Azka mengaku mulai menyukai matematika dan bahasa Inggris sejak usia dini dan aktif mengikuti kompetisi sejak kelas II SD. “Suka matematika sama bahasa Inggris itu dari kecil sudah mulai belajar-belajar. Untuk mulai ikut kompetisi akademik dari kelas 2 SD sampai sekarang masih tetap ikut kalau ada,” ujarnya.
Ia menyebut mengikuti berbagai lomba, baik nasional maupun internasional, dengan capaian medali emas, perak, dan perunggu. “Ikut semua lomba yang ada, nasional ikut, internasional juga. Itu ada dapat medali emas, perak, perunggu juga dapat,” katanya.
Di tingkat internasional, Azka meraih Gold Award pada International Mathematics Olympiad dan Philippine International Math & Science Olympics. “Kemarin juga lomba matematika ada dapat medali emas di International English Olympiad,” ucapnya.
Selain itu, ia juga mengikuti International Math Challenge (IMC), Junior Math Mastery Challenge (JMMC), Global Mathematics Elite Competition (GMEC), ASMO English Olympiad, serta Junior English Olympiad (JEO), dengan perolehan medali perak dan perunggu. “Dari lomba itu dapat medali perak sama perunggu,” tambahnya.
Pada tingkat nasional, Azka meraih medali emas pada Mr. Kris Olim Competition untuk bidang Matematika dan Bahasa Inggris, serta menyandang gelar The Trail Keeper dalam Kompetisi Khusus Para Juara KIH Tingkat Nasional. Ia juga meraih medali pada ajang AKMII pada 25 Januari 2026.

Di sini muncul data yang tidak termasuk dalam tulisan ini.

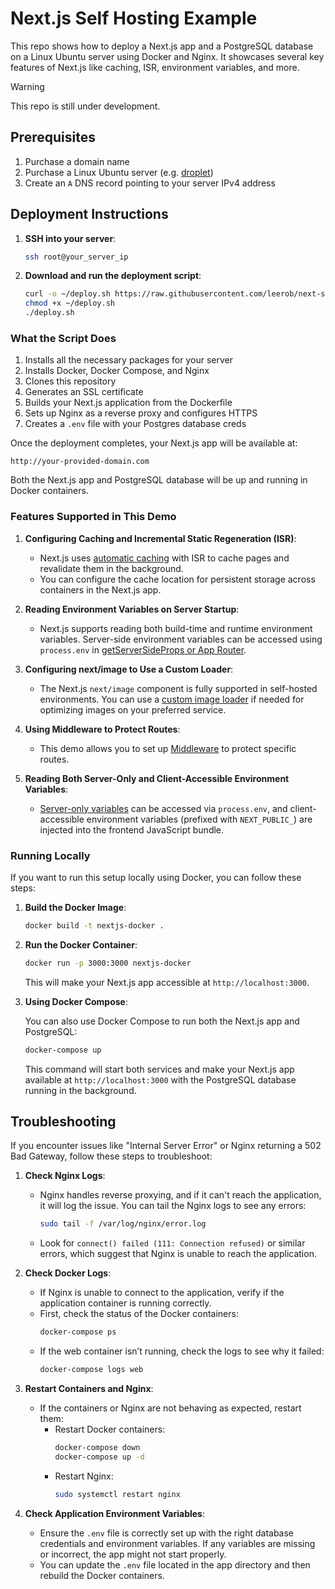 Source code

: # Next.js Self Hosting Example

This repo shows how to deploy a Next.js app and a PostgreSQL database on a Linux Ubuntu server using Docker and Nginx. It showcases several key features of Next.js like caching, ISR, environment variables, and more.

> [!WARNING]  
> This repo is still under development.

## Prerequisites

1. Purchase a domain name
2. Purchase a Linux Ubuntu server (e.g. [droplet](https://www.digitalocean.com/products/droplets))
3. Create an `A` DNS record pointing to your server IPv4 address

## Deployment Instructions

1. **SSH into your server**:

   ```bash
   ssh root@your_server_ip
   ```

2. **Download and run the deployment script**:

   ```bash
   curl -o ~/deploy.sh https://raw.githubusercontent.com/leerob/next-self-host/main/deploy.sh
   chmod +x ~/deploy.sh
   ./deploy.sh
   ```

### What the Script Does

1. Installs all the necessary packages for your server
1. Installs Docker, Docker Compose, and Nginx
1. Clones this repository
1. Generates an SSL certificate
1. Builds your Next.js application from the Dockerfile
1. Sets up Nginx as a reverse proxy and configures HTTPS
1. Creates a `.env` file with your Postgres database creds

Once the deployment completes, your Next.js app will be available at:

```
http://your-provided-domain.com
```

Both the Next.js app and PostgreSQL database will be up and running in Docker containers.

### Features Supported in This Demo

1. **Configuring Caching and Incremental Static Regeneration (ISR)**:

   - Next.js uses [automatic caching](https://nextjs.org/docs/app/building-your-application/deploying#caching-and-isr) with ISR to cache pages and revalidate them in the background.
   - You can configure the cache location for persistent storage across containers in the Next.js app.

2. **Reading Environment Variables on Server Startup**:

   - Next.js supports reading both build-time and runtime environment variables. Server-side environment variables can be accessed using `process.env` in [getServerSideProps or App Router](https://nextjs.org/docs/app/building-your-application/deploying#environment-variables).

3. **Configuring next/image to Use a Custom Loader**:

   - The Next.js `next/image` component is fully supported in self-hosted environments. You can use a [custom image loader](https://nextjs.org/docs/app/building-your-application/deploying#image-optimization) if needed for optimizing images on your preferred service.

4. **Using Middleware to Protect Routes**:

   - This demo allows you to set up [Middleware](https://nextjs.org/docs/app/building-your-application/deploying#middleware) to protect specific routes.

5. **Reading Both Server-Only and Client-Accessible Environment Variables**:
   - [Server-only variables](https://nextjs.org/docs/app/building-your-application/deploying#environment-variables) can be accessed via `process.env`, and client-accessible environment variables (prefixed with `NEXT_PUBLIC_`) are injected into the frontend JavaScript bundle.

### Running Locally

If you want to run this setup locally using Docker, you can follow these steps:

1. **Build the Docker Image**:

   ```bash
   docker build -t nextjs-docker .
   ```

2. **Run the Docker Container**:

   ```bash
   docker run -p 3000:3000 nextjs-docker
   ```

   This will make your Next.js app accessible at `http://localhost:3000`.

3. **Using Docker Compose**:

   You can also use Docker Compose to run both the Next.js app and PostgreSQL:

   ```bash
   docker-compose up
   ```

   This command will start both services and make your Next.js app available at `http://localhost:3000` with the PostgreSQL database running in the background.

## Troubleshooting

If you encounter issues like "Internal Server Error" or Nginx returning a 502 Bad Gateway, follow these steps to troubleshoot:

1. **Check Nginx Logs**:

   - Nginx handles reverse proxying, and if it can't reach the application, it will log the issue. You can tail the Nginx logs to see any errors:
     ```bash
     sudo tail -f /var/log/nginx/error.log
     ```
   - Look for `connect() failed (111: Connection refused)` or similar errors, which suggest that Nginx is unable to reach the application.

2. **Check Docker Logs**:

   - If Nginx is unable to connect to the application, verify if the application container is running correctly.
   - First, check the status of the Docker containers:
     ```bash
     docker-compose ps
     ```
   - If the web container isn’t running, check the logs to see why it failed:
     ```bash
     docker-compose logs web
     ```

3. **Restart Containers and Nginx**:

   - If the containers or Nginx are not behaving as expected, restart them:
     - Restart Docker containers:
       ```bash
       docker-compose down
       docker-compose up -d
       ```
     - Restart Nginx:
       ```bash
       sudo systemctl restart nginx
       ```

4. **Check Application Environment Variables**:
   - Ensure the `.env` file is correctly set up with the right database credentials and environment variables. If any variables are missing or incorrect, the app might not start properly.
   - You can update the `.env` file located in the app directory and then rebuild the Docker containers.
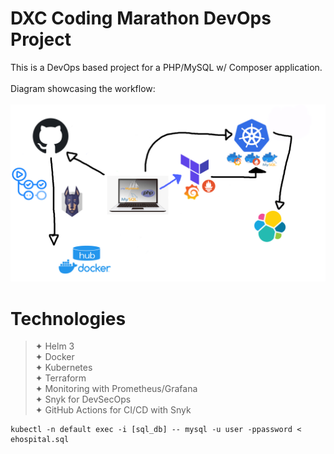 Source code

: # DXC Coding Marathon DevOps Project

This is a DevOps based project for a PHP/MySQL w/ Composer application.
<br>
<br>
Diagram showcasing the workflow:
<br>
<br>
![alt text](https://github.com/sensgithub/DevOps-Project/blob/main/screenshots/diagram-new.png)

# Technologies

> ✦ Helm 3 <br>
> ✦ Docker <br>
> ✦ Kubernetes <br>
> ✦ Terraform <br>
> ✦ Monitoring with Prometheus/Grafana <br>
> ✦ Snyk for DevSecOps <br>
> ✦ GitHub Actions for CI/CD with Snyk <br>


```
kubectl -n default exec -i [sql_db] -- mysql -u user -ppassword < ehospital.sql
```
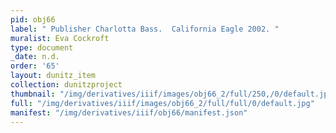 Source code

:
 ```yaml
---
pid: obj66
label: " Publisher Charlotta Bass.  California Eagle 2002. "
muralist: Eva Cockroft
type: document
_date: n.d.
order: '65'
layout: dunitz_item
collection: dunitzproject
thumbnail: "/img/derivatives/iiif/images/obj66_2/full/250,/0/default.jpg"
full: "/img/derivatives/iiif/images/obj66_2/full/full/0/default.jpg"
manifest: "/img/derivatives/iiif/obj66/manifest.json"
---
```

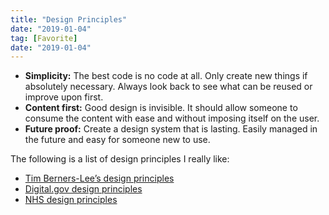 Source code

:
 ```yaml
---
title: "Design Principles"
date: "2019-01-04"
tag: [Favorite]
date: "2019-01-04"
---
```


- **Simplicity:** The best code is no code at all. Only create new things if absolutely necessary. Always look back to see what can be reused or improve upon first.
- **Content first:** Good design is invisible. It should allow someone to consume the content with ease and without imposing itself on the user.
- **Future proof:** Create a design system that is lasting. Easily managed in the future and easy for someone new to use.

The following is a list of design principles I really like:

- [Tim Berners-Lee’s design principles](https://www.w3.org/DesignIssues/Principles.html)
- [Digital.gov design principles](https://designsystem.digital.gov/design-principles/)
- [NHS design principles](/nhs-design-principles/) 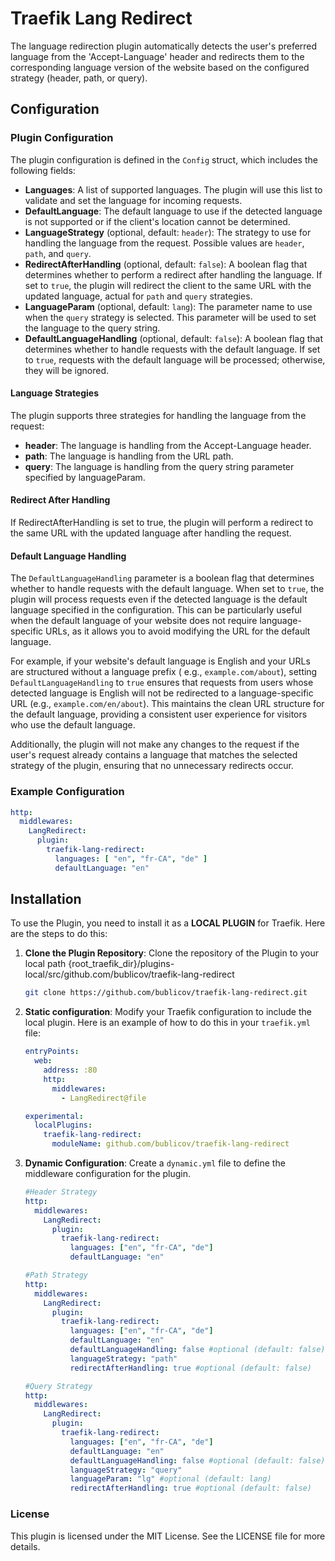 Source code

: # Traefik Lang Redirect

The language redirection plugin automatically detects the user's preferred language from the 'Accept-Language' header 
and redirects them to the corresponding language version of the website based on the configured strategy (header, path, 
or query). 

## Configuration

### Plugin Configuration

The plugin configuration is defined in the `Config` struct, which includes the following fields:

- **Languages**: A list of supported languages. The plugin will use this list to validate and set the language for
  incoming requests.
- **DefaultLanguage**: The default language to use if the detected language is not supported or if the client's location
  cannot be determined.
- **LanguageStrategy** (optional, default: `header`): The strategy to use for handling the language from the request.
  Possible values are `header`, `path`, and `query`.
- **RedirectAfterHandling** (optional, default: `false`): A boolean flag that
  determines whether to perform a redirect after handling the language. If set to `true`, the plugin will redirect the
  client to the same URL with the updated language, actual for `path` and `query` strategies.
- **LanguageParam** (optional, default: `lang`): The parameter name to use when the `query` strategy is selected. This
  parameter will be used to set the language to the query string. 
- **DefaultLanguageHandling** (optional, default: `false`): A boolean flag that determines whether to handle requests
  with the default language. If set to `true`, requests with the default language will be processed; otherwise, they
  will be ignored.

#### **Language Strategies**

The plugin supports three strategies for handling the language from the request:

- **header**: The language is handling from the Accept-Language header.
- **path**: The language is handling from the URL path.
- **query**: The language is handling from the query string parameter specified by languageParam.

#### **Redirect After Handling**

If RedirectAfterHandling is set to true, the plugin will perform a redirect to the same URL with the updated language
after handling the request.

#### **Default Language Handling**

The `DefaultLanguageHandling` parameter is a boolean flag that determines whether to handle requests with the default
language. When set to `true`, the plugin will process requests even if the detected language is the default language
specified in the configuration. This can be particularly useful when the default language of your website does not
require language-specific URLs, as it allows you to avoid modifying the URL for the default language.

For example, if your website's default language is English and your URLs are structured without a language prefix (
e.g., `example.com/about`), setting `DefaultLanguageHandling` to `true` ensures that requests from users whose detected
language is English will not be redirected to a language-specific URL (e.g., `example.com/en/about`). This maintains the
clean URL structure for the default language, providing a consistent user experience for visitors who use the default
language.

Additionally, the plugin will not make any changes to the request if the user's request already contains a language that 
matches the selected strategy of the plugin, ensuring that no unnecessary redirects occur.

### Example Configuration

```yaml
http:
  middlewares:
    LangRedirect:
      plugin:
        traefik-lang-redirect:
          languages: [ "en", "fr-CA", "de" ]
          defaultLanguage: "en"
```

## Installation

To use the Plugin, you need to install it as a **LOCAL PLUGIN** for Traefik. Here are the steps to
do
this:

1. **Clone the Plugin Repository**: Clone the repository of the Plugin to your local path
   {root_traefik_dir}/plugins-local/src/github.com/bublicov/traefik-lang-redirect

    ```sh
    git clone https://github.com/bublicov/traefik-lang-redirect.git
    ```

2. **Static configuration**: Modify your Traefik configuration to include the local plugin. Here is an example of how to
   do
   this in your `traefik.yml` file:

    ```yaml
    entryPoints:
      web:
        address: :80
        http:
          middlewares:
            - LangRedirect@file
    
    experimental:
      localPlugins:
        traefik-lang-redirect:
          moduleName: github.com/bublicov/traefik-lang-redirect
    ```

3. **Dynamic Configuration**: Create a `dynamic.yml` file to define the middleware configuration for the plugin.

    ```yaml   
    #Header Strategy   
    http:
      middlewares:
        LangRedirect:
          plugin:
            traefik-lang-redirect:
              languages: ["en", "fr-CA", "de"]
              defaultLanguage: "en"
    ```

    ```yaml   
    #Path Strategy   
    http:
      middlewares:
        LangRedirect:
          plugin:
            traefik-lang-redirect:
              languages: ["en", "fr-CA", "de"]
              defaultLanguage: "en"
              defaultLanguageHandling: false #optional (default: false)
              languageStrategy: "path"
              redirectAfterHandling: true #optional (default: false)
    ```

    ```yaml   
    #Query Strategy   
    http:
      middlewares:
        LangRedirect:
          plugin:
            traefik-lang-redirect:
              languages: ["en", "fr-CA", "de"]
              defaultLanguage: "en"
              defaultLanguageHandling: false #optional (default: false)
              languageStrategy: "query"
              languageParam: "lg" #optional (default: lang)
              redirectAfterHandling: true #optional (default: false)
    ```

### License

This plugin is licensed under the MIT License. See the LICENSE file for more details.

Saat ini, Azka tengah mempersiapkan diri untuk Babak Final Provinsi Olimpiade Omni Sains Indonesia (OSI 2) yang dijadwalkan pada 15 Februari, serta seleksi pelajar teladan berprestasi tingkat nasional pada Juli mendatang. Pihak SD Al Iqra Mataram memberikan apresiasi atas capaian tersebut. Prestasi Azka disebut merupakan hasil ketekunan belajar, pembinaan guru yang berkelanjutan, serta dukungan penuh dari orang tua.